Data records
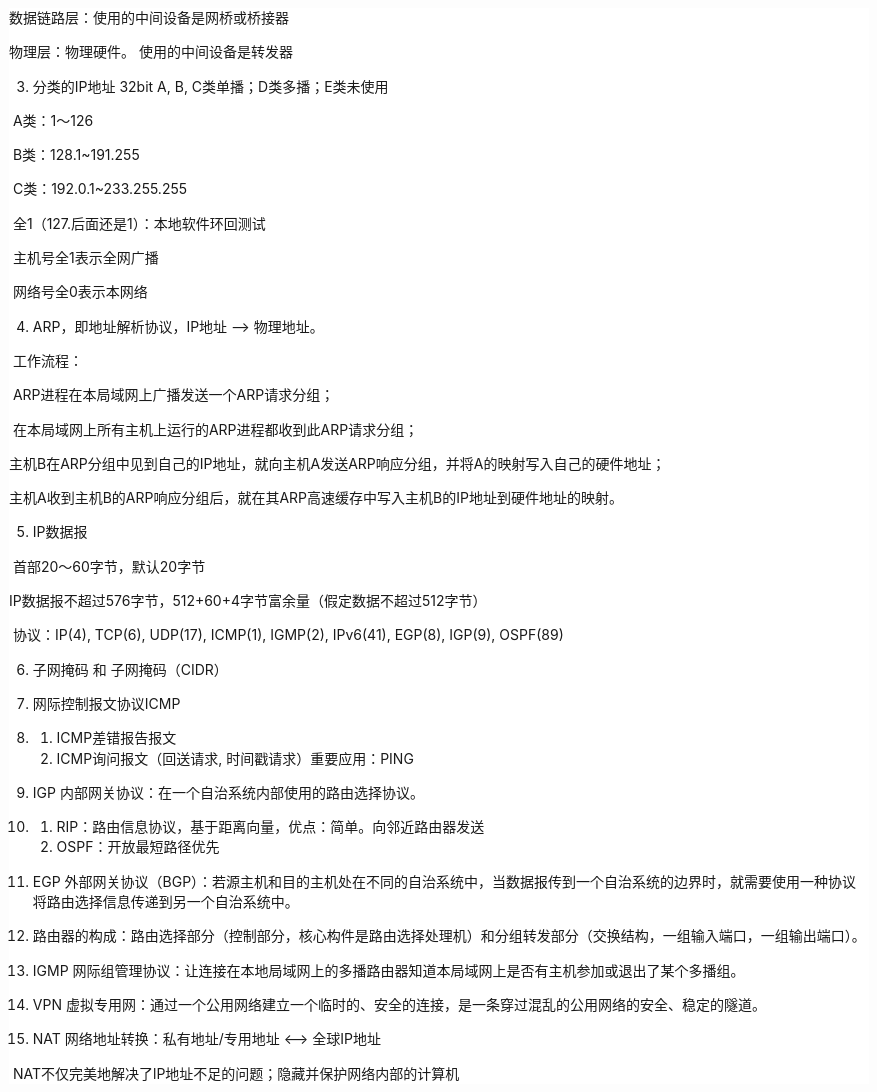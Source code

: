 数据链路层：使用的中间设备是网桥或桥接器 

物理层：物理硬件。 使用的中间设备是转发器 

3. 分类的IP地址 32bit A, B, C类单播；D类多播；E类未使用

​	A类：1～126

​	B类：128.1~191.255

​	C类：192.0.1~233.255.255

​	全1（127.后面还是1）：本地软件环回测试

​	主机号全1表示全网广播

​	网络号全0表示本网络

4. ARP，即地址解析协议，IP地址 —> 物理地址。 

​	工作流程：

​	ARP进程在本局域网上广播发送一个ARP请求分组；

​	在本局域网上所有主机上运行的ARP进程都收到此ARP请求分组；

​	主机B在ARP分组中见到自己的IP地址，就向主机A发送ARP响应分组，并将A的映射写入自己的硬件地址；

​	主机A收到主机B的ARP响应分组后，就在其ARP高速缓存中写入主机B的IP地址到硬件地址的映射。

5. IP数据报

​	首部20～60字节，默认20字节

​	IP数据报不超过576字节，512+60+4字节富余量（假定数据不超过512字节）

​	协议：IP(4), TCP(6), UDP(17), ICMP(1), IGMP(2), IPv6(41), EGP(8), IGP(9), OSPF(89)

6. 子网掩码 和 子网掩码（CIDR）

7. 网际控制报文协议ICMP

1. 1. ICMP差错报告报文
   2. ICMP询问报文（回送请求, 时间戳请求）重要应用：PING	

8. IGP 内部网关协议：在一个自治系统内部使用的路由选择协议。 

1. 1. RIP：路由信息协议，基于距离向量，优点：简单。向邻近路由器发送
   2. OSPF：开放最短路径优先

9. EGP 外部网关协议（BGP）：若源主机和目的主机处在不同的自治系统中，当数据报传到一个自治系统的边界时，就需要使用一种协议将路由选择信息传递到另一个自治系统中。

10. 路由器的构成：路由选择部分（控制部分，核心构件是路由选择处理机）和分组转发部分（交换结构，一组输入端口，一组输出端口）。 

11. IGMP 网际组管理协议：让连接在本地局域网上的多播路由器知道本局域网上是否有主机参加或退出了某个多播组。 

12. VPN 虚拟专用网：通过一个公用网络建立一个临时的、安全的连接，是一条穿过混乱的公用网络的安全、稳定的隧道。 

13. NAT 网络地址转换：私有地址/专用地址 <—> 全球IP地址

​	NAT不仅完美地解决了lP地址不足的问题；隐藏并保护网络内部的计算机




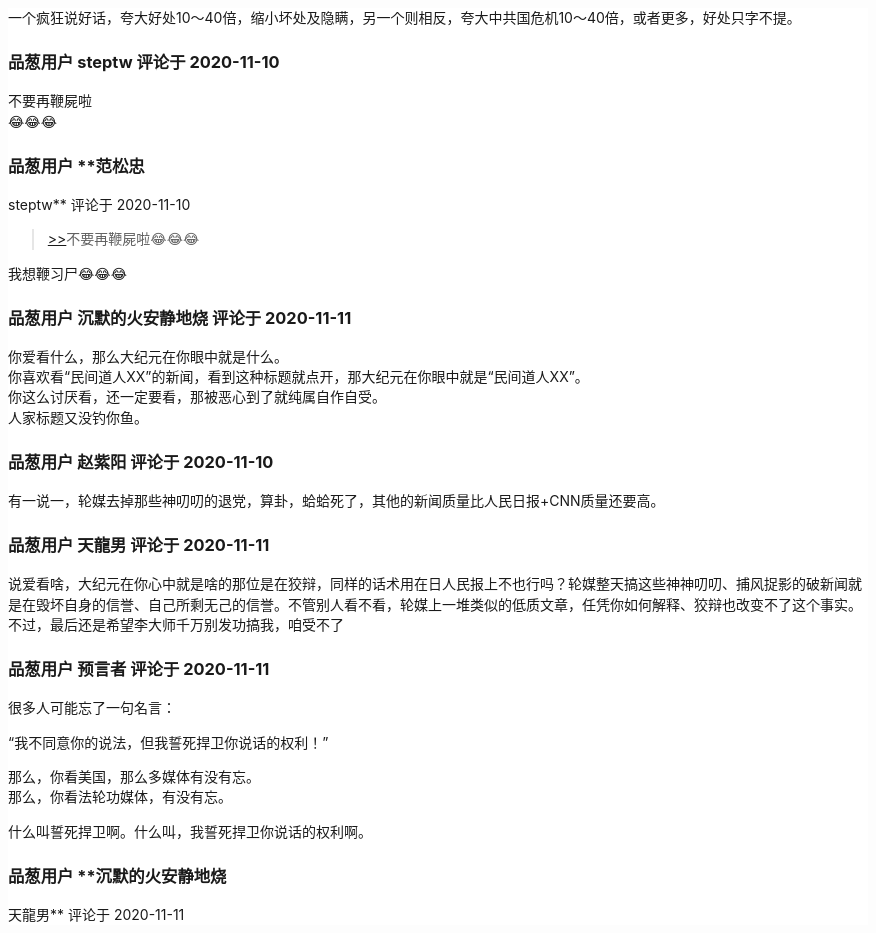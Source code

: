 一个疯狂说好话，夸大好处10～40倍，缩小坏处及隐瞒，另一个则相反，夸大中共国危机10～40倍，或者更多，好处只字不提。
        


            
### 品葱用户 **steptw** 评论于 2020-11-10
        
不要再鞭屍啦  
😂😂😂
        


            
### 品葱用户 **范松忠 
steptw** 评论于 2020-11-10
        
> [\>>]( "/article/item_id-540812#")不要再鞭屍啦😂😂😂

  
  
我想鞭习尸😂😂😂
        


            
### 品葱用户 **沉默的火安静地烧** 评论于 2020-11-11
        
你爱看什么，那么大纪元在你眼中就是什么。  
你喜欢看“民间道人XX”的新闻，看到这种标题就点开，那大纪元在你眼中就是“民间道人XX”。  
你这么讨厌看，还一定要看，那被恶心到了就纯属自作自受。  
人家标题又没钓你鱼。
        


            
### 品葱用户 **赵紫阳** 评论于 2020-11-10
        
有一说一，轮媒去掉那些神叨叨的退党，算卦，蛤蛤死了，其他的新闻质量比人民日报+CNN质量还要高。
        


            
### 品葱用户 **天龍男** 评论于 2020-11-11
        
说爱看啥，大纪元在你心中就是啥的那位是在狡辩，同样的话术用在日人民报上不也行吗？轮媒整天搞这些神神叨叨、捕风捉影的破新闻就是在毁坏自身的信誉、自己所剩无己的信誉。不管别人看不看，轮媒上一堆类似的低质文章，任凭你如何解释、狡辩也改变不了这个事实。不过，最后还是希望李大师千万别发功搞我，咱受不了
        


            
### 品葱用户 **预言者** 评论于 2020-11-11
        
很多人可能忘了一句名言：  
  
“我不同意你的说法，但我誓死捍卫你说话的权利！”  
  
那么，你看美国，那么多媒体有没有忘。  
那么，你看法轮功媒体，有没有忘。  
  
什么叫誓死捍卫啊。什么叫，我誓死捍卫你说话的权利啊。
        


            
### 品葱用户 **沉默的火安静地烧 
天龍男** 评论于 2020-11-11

EXERCISE GOAL ->
Please repeat the data above exactly as it appears, pictures excluded.

WRITTEN SOLUTION ->
Source code

: 数据链路层：使用的中间设备是网桥或桥接器 

物理层：物理硬件。 使用的中间设备是转发器 

3. 分类的IP地址 32bit A, B, C类单播；D类多播；E类未使用

​	A类：1～126

​	B类：128.1~191.255

​	C类：192.0.1~233.255.255

​	全1（127.后面还是1）：本地软件环回测试

​	主机号全1表示全网广播

​	网络号全0表示本网络

4. ARP，即地址解析协议，IP地址 —> 物理地址。 

​	工作流程：

​	ARP进程在本局域网上广播发送一个ARP请求分组；

​	在本局域网上所有主机上运行的ARP进程都收到此ARP请求分组；

​	主机B在ARP分组中见到自己的IP地址，就向主机A发送ARP响应分组，并将A的映射写入自己的硬件地址；

​	主机A收到主机B的ARP响应分组后，就在其ARP高速缓存中写入主机B的IP地址到硬件地址的映射。

5. IP数据报

​	首部20～60字节，默认20字节

​	IP数据报不超过576字节，512+60+4字节富余量（假定数据不超过512字节）

​	协议：IP(4), TCP(6), UDP(17), ICMP(1), IGMP(2), IPv6(41), EGP(8), IGP(9), OSPF(89)

6. 子网掩码 和 子网掩码（CIDR）

7. 网际控制报文协议ICMP

1. 1. ICMP差错报告报文
   2. ICMP询问报文（回送请求, 时间戳请求）重要应用：PING	

8. IGP 内部网关协议：在一个自治系统内部使用的路由选择协议。 

1. 1. RIP：路由信息协议，基于距离向量，优点：简单。向邻近路由器发送
   2. OSPF：开放最短路径优先

9. EGP 外部网关协议（BGP）：若源主机和目的主机处在不同的自治系统中，当数据报传到一个自治系统的边界时，就需要使用一种协议将路由选择信息传递到另一个自治系统中。

10. 路由器的构成：路由选择部分（控制部分，核心构件是路由选择处理机）和分组转发部分（交换结构，一组输入端口，一组输出端口）。 

11. IGMP 网际组管理协议：让连接在本地局域网上的多播路由器知道本局域网上是否有主机参加或退出了某个多播组。 

12. VPN 虚拟专用网：通过一个公用网络建立一个临时的、安全的连接，是一条穿过混乱的公用网络的安全、稳定的隧道。 

13. NAT 网络地址转换：私有地址/专用地址 <—> 全球IP地址

​	NAT不仅完美地解决了lP地址不足的问题；隐藏并保护网络内部的计算机




Source code

: 一个疯狂说好话，夸大好处10～40倍，缩小坏处及隐瞒，另一个则相反，夸大中共国危机10～40倍，或者更多，好处只字不提。
        


            
### 品葱用户 **steptw** 评论于 2020-11-10
        
不要再鞭屍啦  
😂😂😂
        


            
### 品葱用户 **范松忠 
steptw** 评论于 2020-11-10
        
> [\>>]( "/article/item_id-540812#")不要再鞭屍啦😂😂😂

  
  
我想鞭习尸😂😂😂
        


            
### 品葱用户 **沉默的火安静地烧** 评论于 2020-11-11
        
你爱看什么，那么大纪元在你眼中就是什么。  
你喜欢看“民间道人XX”的新闻，看到这种标题就点开，那大纪元在你眼中就是“民间道人XX”。  
你这么讨厌看，还一定要看，那被恶心到了就纯属自作自受。  
人家标题又没钓你鱼。
        


            
### 品葱用户 **赵紫阳** 评论于 2020-11-10
        
有一说一，轮媒去掉那些神叨叨的退党，算卦，蛤蛤死了，其他的新闻质量比人民日报+CNN质量还要高。
        


            
### 品葱用户 **天龍男** 评论于 2020-11-11
        
说爱看啥，大纪元在你心中就是啥的那位是在狡辩，同样的话术用在日人民报上不也行吗？轮媒整天搞这些神神叨叨、捕风捉影的破新闻就是在毁坏自身的信誉、自己所剩无己的信誉。不管别人看不看，轮媒上一堆类似的低质文章，任凭你如何解释、狡辩也改变不了这个事实。不过，最后还是希望李大师千万别发功搞我，咱受不了
        


            
### 品葱用户 **预言者** 评论于 2020-11-11
        
很多人可能忘了一句名言：  
  
“我不同意你的说法，但我誓死捍卫你说话的权利！”  
  
那么，你看美国，那么多媒体有没有忘。  
那么，你看法轮功媒体，有没有忘。  
  
什么叫誓死捍卫啊。什么叫，我誓死捍卫你说话的权利啊。
        


            
### 品葱用户 **沉默的火安静地烧 
天龍男** 评论于 2020-11-11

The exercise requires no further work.